A book excerpt posted by The Gospel Coalition shines the light on the (spiritually) abusive theology rampant in conservative evangelical circles
Evangelical and ex-evangelical Twitter was on fire today, lit up by a new controversy: The Gospel Coalition had, alongside many prominent voices, endorsed Josh Butler’s latest book and published an excerpt. Butler, a pastor, is being lauded as a young voice in the realm of “Christian sexual ethics” - and boy, what a worldview he has dished up for us. Let’s look into what Butler proclaims, and why it is so dangerous - and why many of the critiques of his article (or rather, the larger excerpt of the book TGC published after the initial backlash) still fell short. Butler starts by bemoaning a sex-obsessed culture (immediately seemingly conflating sex and relationships):
“Our culture looks to sex for salvation(…). We want romance to free us from solitary confinement, to deliver us into a welcome embrace. “A nobody can become a somebody,” the myth goes, “if you just find the right person.” Yet the search often leads to sadness. The lover lets you down. The rapturous embrace starts to suffocate. The emotional high crashes and burns. Idolizing sex results in slavery. You can chart up your long list of ex- lovers and join Taylor Swift in telling the newest applicant, “I’ve got a blank space, baby, and I’ll write your name.” You can find yourself in the Egypt of a new romantic wasteland, more cynical and isolated than when you first began. Yet I’ve discovered a crucial corrective in the gospel that can lead us out into true freedom . . .”
Butler makes clear early on what path he is on (if that the Gospel Coalition is singing the praises of this book wasn’t enough to tip you off): What you’ll read in this book will be staunchly anti-abortion, anti reproductive rights, anti premarital sex, anti-LGBTQ, anti-porn and anti- sex work. We are in the territory of right-wing evangelicals, after all! (Given the complete absence of the concept of consent in Butler’s “analysis”, the next paragraph almost reads like mockery:)
“we’ll move to “When God Says No” (chapters 6– 10), seeing how the beauty of God’s vision helps explain why some things are off- limits. We won’t shy away from the tough topics in this book. We’ll talk directly about divorce, premarital sex, adultery, gay sex, pornography, abortion, and more.

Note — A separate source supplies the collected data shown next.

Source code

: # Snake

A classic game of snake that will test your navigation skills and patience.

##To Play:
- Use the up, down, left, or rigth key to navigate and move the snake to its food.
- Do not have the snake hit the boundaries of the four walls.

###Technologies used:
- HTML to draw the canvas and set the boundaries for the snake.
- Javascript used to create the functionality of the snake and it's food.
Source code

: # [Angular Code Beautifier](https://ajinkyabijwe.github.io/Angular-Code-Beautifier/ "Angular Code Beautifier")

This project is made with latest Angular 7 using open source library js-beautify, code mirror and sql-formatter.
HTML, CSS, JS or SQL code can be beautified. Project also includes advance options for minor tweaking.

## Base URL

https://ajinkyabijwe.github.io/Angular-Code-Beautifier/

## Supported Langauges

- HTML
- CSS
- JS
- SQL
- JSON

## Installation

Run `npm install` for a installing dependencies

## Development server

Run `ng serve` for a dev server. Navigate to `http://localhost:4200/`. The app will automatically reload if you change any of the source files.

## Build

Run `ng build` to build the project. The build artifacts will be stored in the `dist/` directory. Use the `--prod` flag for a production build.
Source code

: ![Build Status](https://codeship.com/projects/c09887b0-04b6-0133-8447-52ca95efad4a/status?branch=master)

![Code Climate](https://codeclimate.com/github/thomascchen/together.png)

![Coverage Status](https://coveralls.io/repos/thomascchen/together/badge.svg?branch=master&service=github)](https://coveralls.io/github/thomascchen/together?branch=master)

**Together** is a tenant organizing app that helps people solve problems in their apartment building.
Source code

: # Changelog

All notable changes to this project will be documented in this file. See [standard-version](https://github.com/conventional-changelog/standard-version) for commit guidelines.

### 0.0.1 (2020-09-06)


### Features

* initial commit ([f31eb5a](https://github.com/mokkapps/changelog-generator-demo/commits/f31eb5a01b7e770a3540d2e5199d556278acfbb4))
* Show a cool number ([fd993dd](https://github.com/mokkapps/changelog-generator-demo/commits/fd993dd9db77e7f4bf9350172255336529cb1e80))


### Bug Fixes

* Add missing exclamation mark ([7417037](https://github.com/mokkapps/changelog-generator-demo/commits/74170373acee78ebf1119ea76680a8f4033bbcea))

Now, I am no theologian, and I have no desire to be one - I will therefore leave the biblical exegesis to the theologians and those who are more well-versed in bible study than I am.
But even I, with my Jesuit education, which at least involved a couple of years of weekly bible study, would say that to many Christians, Butlers next claims seem to be a stretch at minimum:
Sex is an icon of Christ and the church. In Ephesians 5, a “hall of fame” marriage passage, the apostle Paul proclaims: “For this reason a man will leave his father and mother and cleave to his wife, and the two will become one flesh.” This is a profound mystery— but I am talking about Christ and the church. Now, the context here is marriage. “Leave and cleave” is marriage language (we’ll look at this in a future chapter), and the surrounding verses are all about husbands and wives, not hookup culture. Yet that second part, about the two becoming one flesh, is consummation language that refers to the union of husband and wife. Paul says both are about Christ and the church.
“…on closer inspection, there is a distinction between the male and female sides of the equation. The Bible makes this distinction explicit. The most frequent Hebrew phrase for sex is, literally, “he went into her” (wayyabo eleha). Translations often soften this for modern ears, saying he “made love to her,” or they “slept together.” But the Bible is less prudish than we are, using more graphic language to describe what happens in the honeymoon tent.”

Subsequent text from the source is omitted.